In this section, we take a step further to explore the theoretical foundations of quantum kernels. Specifically, we focus on two crucial aspects: the expressivity and generalization properties of quantum kernel machines. As shown in Figure 3.4, these two aspects are essential for understanding the potential advantages of quantum kernels over classical learning approaches and their inherent limitations. For ease of understanding, this section emphasizes the fundamental concepts necessary for evaluating the power and limitation of quantum kernels instead of exhaustively reviewing all theoretical results.

Expressivity of quantum kernel machines

Quantum kernels, as discussed before, are constructed by explicitly defining quantum feature mappings. In this context, the expressivity of quantum kernel machines refers to the types of functions that quantum feature mappings can approximate and the kinds of correlations that quantum kernels can effectively model.

Following the conventions of [@gil2024expressivity], we demonstrate that any kernel function can be approximated using finitely deep quantum circuits by showing that the associated feature mapping can also be approximated using quantum circuits. This conclusion rests on two key theoretical foundations: Mercer’s feature space construction and the universality of quantum circuits. Together, these principles establish the theoretical feasibility of realizing any kernel function as a quantum kernel.

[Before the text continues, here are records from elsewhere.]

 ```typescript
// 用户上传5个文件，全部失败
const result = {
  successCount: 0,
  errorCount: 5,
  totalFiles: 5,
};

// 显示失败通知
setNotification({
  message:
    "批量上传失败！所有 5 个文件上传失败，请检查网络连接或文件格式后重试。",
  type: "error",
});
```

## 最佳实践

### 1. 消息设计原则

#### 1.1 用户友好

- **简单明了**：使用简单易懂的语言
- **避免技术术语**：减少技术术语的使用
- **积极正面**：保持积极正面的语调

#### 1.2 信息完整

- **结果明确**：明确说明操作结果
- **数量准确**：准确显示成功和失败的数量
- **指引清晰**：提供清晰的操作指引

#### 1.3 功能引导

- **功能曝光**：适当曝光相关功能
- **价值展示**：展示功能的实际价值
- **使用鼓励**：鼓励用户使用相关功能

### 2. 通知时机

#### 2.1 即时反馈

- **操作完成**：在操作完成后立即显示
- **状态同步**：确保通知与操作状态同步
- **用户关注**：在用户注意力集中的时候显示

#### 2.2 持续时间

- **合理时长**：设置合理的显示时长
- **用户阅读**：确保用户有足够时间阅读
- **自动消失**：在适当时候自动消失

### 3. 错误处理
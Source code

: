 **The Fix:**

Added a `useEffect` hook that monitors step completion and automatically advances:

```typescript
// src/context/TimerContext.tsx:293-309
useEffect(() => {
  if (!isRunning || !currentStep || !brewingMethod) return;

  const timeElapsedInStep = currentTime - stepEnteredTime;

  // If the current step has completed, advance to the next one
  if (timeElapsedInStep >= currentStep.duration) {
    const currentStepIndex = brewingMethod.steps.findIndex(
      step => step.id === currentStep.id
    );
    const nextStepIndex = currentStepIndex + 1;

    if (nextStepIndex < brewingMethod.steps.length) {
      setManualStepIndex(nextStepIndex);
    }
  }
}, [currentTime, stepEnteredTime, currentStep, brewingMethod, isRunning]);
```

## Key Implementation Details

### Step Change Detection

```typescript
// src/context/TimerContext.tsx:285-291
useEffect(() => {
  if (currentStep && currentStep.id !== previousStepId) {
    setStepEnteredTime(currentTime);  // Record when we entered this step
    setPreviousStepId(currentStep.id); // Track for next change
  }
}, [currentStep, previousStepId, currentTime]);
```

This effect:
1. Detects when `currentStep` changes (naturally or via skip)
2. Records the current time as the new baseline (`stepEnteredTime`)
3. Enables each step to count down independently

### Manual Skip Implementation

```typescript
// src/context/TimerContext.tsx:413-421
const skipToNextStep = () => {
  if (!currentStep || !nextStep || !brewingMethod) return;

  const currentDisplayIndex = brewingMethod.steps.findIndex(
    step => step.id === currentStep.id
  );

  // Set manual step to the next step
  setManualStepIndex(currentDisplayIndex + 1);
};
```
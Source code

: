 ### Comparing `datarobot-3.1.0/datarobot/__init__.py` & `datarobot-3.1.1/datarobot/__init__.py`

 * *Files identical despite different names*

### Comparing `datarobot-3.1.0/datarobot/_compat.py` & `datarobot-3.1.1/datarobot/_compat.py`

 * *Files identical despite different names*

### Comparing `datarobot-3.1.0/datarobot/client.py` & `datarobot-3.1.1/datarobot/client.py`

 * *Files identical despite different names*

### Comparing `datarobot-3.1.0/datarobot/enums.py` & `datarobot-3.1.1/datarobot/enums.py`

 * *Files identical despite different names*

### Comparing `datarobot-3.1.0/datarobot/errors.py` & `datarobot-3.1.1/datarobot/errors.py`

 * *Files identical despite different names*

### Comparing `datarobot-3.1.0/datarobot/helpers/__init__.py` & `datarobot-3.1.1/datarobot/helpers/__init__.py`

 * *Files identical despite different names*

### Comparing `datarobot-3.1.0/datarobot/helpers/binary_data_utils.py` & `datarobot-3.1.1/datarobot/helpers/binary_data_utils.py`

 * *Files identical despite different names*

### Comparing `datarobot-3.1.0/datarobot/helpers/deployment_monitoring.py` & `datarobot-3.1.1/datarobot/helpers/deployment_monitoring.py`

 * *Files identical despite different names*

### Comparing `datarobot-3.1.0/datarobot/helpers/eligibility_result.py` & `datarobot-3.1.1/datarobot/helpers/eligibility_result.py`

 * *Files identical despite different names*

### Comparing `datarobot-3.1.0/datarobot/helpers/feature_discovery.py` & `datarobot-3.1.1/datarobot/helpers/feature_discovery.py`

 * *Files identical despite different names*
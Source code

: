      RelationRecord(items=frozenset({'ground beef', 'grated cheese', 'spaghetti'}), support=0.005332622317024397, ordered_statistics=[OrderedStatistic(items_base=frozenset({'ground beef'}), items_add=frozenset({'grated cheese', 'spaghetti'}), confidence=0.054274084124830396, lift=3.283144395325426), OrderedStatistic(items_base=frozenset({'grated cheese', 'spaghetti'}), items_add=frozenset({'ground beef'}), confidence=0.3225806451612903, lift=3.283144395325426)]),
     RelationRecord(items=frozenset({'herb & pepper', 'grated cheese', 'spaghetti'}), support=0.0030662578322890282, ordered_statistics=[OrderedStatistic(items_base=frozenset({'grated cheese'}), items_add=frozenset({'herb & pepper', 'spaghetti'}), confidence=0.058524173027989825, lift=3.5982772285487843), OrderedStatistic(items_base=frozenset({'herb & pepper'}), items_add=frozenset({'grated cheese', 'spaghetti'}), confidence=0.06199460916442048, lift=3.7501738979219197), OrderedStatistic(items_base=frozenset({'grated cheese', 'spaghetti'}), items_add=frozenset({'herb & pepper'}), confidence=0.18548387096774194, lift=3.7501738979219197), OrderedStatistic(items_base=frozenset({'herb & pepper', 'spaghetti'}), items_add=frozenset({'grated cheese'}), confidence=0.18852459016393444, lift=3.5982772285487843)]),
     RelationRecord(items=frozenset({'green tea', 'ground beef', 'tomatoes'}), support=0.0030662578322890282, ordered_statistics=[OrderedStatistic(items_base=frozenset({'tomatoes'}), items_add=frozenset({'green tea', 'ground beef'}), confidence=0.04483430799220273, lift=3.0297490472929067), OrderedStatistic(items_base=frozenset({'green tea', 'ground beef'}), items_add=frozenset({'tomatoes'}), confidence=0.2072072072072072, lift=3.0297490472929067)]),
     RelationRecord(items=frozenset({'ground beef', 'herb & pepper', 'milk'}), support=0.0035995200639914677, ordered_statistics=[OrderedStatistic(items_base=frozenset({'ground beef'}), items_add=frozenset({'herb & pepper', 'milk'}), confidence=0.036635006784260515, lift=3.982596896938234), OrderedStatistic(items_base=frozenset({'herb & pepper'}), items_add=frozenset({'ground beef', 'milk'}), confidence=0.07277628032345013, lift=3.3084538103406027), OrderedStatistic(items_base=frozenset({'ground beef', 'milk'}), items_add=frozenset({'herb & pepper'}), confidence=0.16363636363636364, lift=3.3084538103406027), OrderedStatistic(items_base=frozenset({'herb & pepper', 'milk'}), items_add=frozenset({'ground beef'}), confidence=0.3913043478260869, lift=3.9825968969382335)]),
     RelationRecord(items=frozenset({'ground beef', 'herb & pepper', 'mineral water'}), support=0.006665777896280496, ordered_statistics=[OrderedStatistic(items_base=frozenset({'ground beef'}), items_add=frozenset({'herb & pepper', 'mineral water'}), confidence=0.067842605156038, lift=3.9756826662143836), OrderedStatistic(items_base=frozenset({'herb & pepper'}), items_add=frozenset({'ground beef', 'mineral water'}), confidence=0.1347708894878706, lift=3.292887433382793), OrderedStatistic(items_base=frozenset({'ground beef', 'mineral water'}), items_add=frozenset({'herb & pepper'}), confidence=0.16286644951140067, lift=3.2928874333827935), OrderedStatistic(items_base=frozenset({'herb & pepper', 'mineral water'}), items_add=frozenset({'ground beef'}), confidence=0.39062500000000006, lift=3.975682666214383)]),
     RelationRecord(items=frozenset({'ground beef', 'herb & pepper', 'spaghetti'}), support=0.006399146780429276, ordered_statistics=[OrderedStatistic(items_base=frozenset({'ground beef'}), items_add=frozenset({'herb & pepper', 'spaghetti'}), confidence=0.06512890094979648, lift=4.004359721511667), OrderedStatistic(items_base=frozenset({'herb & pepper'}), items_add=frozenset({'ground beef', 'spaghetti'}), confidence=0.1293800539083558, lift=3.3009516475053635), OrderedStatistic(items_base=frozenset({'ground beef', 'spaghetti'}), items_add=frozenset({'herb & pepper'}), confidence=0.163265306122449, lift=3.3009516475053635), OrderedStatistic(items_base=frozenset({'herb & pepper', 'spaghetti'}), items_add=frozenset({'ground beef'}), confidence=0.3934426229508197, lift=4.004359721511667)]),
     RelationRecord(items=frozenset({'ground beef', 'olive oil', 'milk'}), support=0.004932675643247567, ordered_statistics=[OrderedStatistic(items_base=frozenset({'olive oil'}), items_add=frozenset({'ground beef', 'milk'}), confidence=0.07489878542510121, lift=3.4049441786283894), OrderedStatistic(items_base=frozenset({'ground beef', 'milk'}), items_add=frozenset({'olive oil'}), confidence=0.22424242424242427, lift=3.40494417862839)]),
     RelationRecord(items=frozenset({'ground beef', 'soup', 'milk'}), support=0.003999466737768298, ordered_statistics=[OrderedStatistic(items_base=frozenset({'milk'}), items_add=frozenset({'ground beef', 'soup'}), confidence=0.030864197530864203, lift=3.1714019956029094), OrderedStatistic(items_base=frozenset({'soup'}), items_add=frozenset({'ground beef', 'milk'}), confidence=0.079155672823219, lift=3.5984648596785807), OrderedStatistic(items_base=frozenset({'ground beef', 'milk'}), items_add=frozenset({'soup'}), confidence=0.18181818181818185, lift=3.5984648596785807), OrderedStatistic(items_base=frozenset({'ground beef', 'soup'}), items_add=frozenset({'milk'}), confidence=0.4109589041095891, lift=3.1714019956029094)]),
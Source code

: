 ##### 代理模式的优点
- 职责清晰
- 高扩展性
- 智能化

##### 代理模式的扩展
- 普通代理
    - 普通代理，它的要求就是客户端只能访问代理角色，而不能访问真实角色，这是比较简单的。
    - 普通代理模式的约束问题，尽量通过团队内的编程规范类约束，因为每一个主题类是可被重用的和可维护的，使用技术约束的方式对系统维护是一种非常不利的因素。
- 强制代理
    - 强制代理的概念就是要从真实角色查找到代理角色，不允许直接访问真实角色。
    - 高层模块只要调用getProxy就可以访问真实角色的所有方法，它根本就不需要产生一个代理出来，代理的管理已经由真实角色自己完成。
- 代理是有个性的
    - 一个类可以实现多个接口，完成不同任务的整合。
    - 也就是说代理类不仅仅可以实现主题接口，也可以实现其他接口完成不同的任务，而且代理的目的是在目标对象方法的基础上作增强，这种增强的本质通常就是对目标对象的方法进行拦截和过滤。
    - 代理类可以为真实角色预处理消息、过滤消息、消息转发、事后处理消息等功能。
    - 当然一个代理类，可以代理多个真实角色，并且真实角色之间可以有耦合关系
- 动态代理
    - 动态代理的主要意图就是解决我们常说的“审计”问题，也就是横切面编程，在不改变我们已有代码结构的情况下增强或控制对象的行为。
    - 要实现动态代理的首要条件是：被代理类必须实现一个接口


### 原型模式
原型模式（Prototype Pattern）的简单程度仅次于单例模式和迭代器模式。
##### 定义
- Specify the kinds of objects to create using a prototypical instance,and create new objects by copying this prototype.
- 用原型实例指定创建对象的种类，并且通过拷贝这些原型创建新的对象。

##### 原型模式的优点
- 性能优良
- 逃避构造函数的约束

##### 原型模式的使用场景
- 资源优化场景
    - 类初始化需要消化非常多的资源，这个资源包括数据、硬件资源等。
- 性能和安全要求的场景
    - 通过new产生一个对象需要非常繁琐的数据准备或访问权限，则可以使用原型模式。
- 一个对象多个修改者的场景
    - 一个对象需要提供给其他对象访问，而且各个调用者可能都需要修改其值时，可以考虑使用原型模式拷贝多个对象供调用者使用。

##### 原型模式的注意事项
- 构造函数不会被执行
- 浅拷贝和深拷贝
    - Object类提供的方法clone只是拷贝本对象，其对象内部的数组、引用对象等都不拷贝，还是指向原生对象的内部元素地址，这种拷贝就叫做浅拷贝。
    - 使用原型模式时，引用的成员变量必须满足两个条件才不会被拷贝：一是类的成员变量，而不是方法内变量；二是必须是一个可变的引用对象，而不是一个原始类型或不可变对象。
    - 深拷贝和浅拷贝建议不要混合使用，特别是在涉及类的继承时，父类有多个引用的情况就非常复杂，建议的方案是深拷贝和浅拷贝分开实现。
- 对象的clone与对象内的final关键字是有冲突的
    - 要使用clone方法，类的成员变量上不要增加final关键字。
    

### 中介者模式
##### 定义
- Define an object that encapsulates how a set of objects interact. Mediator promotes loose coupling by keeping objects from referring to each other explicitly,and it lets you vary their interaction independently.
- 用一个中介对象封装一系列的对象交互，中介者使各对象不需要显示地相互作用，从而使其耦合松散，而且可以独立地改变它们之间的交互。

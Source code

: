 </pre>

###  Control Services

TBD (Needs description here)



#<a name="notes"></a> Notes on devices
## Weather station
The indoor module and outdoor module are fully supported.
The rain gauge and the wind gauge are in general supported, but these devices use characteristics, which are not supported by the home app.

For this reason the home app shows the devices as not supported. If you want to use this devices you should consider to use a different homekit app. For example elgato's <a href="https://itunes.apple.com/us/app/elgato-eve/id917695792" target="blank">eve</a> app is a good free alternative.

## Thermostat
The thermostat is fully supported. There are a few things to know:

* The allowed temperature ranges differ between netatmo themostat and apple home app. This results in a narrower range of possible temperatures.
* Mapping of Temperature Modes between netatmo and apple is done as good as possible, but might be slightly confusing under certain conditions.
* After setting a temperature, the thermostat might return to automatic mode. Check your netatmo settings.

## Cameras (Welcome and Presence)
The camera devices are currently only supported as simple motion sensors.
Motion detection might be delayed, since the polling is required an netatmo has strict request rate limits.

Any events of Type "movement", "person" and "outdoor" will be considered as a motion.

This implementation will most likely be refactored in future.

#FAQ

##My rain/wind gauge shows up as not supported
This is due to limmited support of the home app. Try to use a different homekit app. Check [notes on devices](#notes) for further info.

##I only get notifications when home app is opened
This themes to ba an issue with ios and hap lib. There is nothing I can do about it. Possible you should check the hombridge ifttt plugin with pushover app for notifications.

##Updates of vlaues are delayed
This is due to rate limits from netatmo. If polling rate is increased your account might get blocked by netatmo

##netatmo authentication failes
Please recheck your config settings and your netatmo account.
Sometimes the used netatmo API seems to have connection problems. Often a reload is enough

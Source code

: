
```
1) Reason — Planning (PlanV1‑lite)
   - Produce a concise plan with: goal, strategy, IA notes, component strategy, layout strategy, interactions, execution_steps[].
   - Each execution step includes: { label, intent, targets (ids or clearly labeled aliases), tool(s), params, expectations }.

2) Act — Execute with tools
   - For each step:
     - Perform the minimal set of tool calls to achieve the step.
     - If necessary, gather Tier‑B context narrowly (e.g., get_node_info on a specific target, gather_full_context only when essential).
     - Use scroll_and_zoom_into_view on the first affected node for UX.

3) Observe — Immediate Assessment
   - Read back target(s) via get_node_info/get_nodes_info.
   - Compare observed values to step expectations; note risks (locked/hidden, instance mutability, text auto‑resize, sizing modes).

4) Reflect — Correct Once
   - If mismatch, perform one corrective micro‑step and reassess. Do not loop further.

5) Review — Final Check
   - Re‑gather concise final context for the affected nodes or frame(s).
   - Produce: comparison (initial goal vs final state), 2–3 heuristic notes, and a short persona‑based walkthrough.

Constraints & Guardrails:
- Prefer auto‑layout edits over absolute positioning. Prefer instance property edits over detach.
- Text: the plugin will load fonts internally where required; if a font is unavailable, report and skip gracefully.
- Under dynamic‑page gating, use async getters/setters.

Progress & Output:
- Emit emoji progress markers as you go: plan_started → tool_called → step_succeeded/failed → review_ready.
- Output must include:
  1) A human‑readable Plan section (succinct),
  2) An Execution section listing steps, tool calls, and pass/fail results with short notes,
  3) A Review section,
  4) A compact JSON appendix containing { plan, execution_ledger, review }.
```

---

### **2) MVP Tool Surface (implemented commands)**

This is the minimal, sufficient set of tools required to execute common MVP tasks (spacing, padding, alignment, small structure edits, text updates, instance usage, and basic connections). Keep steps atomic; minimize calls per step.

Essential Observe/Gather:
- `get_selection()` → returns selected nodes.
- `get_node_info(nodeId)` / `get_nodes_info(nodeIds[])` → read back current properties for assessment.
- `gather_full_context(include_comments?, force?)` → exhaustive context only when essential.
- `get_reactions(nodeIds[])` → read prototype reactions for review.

It is important to note that if exact mathematical equality were required, Mercer’s construction would demand an infinite-dimensional Hilbert space, which in turn would require quantum computers with infinitely many qubits—an impractical scenario. However, in practical applications, we are more interested in approximating functions to a certain level of precision rather than achieving exact evaluations. This perspective makes it feasible to implement the corresponding quantum feature mappings using a finite number of qubits. The following theorem confirms that any kernel function can be approximated as a quantum kernel to arbitrary precision with finite computational resources (We defer the proof details at the end of this subsection).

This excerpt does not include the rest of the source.